Rachitis bei Terrarienbewohnern

Reptilien Terrarium Krankheiten image
© Eric Isselée – Fotolia

Bei Rachitis handelt es sich um eine Stoffwechselstörung, die durch eine nicht ausreichende Ernährung, z.B. Vitamin D3 und Mineralien Mangel, und eine mangelhafte Versorgung mit UV-B verursacht wird. Sie führt zu Knochenerweichung und irreparablen Verkrümmungen der Knochen, insbesondere der Wirbelsäule, aber auch der Kiefer- oder Gliederknochen. Bei Reptilien kommt es aufgrund von Kalziummangel zu Schädigungen durch zu wenig Kalkeinlagerungen in den Knochen. Es wird dann allerdings von Osteomalazie gesprochen, nicht mehr von Rachitis. Das griechische Wort ‘rhachis’ bedeutet ‘Wirbelsäule’.

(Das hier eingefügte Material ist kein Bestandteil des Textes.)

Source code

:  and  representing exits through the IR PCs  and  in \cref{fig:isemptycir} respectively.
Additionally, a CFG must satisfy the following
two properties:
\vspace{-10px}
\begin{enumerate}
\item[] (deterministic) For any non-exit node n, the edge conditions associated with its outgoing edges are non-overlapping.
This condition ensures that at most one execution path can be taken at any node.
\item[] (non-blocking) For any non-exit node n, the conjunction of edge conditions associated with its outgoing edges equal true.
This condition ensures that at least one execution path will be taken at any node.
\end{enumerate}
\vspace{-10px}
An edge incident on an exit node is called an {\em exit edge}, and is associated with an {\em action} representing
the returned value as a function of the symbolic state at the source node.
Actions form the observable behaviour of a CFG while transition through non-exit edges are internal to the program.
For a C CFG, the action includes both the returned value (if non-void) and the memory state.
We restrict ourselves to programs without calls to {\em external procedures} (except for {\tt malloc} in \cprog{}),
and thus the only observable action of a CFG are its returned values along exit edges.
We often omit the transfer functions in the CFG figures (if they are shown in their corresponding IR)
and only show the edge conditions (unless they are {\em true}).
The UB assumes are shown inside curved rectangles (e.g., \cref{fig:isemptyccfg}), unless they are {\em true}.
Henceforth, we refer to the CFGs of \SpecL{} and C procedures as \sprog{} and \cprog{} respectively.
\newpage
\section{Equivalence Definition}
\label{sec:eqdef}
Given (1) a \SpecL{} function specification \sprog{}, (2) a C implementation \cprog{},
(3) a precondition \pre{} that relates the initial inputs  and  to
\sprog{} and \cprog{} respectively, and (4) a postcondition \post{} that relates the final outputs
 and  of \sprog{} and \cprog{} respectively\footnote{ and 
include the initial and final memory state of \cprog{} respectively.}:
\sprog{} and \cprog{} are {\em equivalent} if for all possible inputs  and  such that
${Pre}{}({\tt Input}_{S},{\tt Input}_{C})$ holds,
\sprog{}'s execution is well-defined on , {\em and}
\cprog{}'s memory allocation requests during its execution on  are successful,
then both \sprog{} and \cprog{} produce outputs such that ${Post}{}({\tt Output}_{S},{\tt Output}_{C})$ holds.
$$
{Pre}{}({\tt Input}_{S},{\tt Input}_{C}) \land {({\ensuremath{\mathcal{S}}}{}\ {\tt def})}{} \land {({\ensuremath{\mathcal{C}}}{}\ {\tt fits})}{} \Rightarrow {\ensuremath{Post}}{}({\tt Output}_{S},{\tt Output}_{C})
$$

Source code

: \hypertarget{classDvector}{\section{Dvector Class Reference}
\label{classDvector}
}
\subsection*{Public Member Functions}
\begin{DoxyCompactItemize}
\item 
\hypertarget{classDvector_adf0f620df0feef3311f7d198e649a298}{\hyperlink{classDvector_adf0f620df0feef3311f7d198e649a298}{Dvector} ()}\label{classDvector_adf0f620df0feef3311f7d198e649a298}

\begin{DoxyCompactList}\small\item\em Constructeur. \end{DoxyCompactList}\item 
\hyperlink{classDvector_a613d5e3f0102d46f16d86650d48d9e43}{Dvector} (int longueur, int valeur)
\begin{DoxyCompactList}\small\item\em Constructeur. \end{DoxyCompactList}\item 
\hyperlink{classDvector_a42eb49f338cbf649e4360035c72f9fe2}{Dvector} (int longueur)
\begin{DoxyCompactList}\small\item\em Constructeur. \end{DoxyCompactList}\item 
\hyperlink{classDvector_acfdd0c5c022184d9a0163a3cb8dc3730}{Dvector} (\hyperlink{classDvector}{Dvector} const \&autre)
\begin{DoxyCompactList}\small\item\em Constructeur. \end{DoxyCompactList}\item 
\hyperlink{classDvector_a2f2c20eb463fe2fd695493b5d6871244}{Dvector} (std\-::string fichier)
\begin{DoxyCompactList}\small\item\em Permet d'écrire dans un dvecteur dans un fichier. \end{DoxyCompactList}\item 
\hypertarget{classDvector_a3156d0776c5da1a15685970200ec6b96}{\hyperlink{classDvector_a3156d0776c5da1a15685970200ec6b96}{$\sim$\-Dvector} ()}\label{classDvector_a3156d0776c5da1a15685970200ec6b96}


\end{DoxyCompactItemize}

Das Vitamin D3 (Cholecalciferol) ist existenziell notwendig für die Einlagerung von Kalzium in die Knochen und wird den Tieren entweder über die Nahrung zugeführt oder unter Einwirkung von UV-B vom Reptilienkörper selber gebildet. Ist es nicht in ausreichendem Maße vorhanden, kann das Kalzium nicht in den Knochen eingelagert werden. Durch eine gestörte Aufnahme von Kalzium und Phosphat härten die Knochen nicht richtig aus und sind nicht in der Lage, den Körper ausreichend abzustützen, was zu Deformationen führt, die natürlich auch eine erschwerte oder gar unmögliche Nahrungsaufnahme bedeuten. Auftretende Wachstumsstörungen oder krampfartige Störungen der Motorik können Symptome sein. Eine unbehandelte Rachitis schreitet immer weiter fort, wobei die Bewegungen zunehmend unkoordinierter werden und bereits entstandene Deformationen der Knochen irreversibel sind.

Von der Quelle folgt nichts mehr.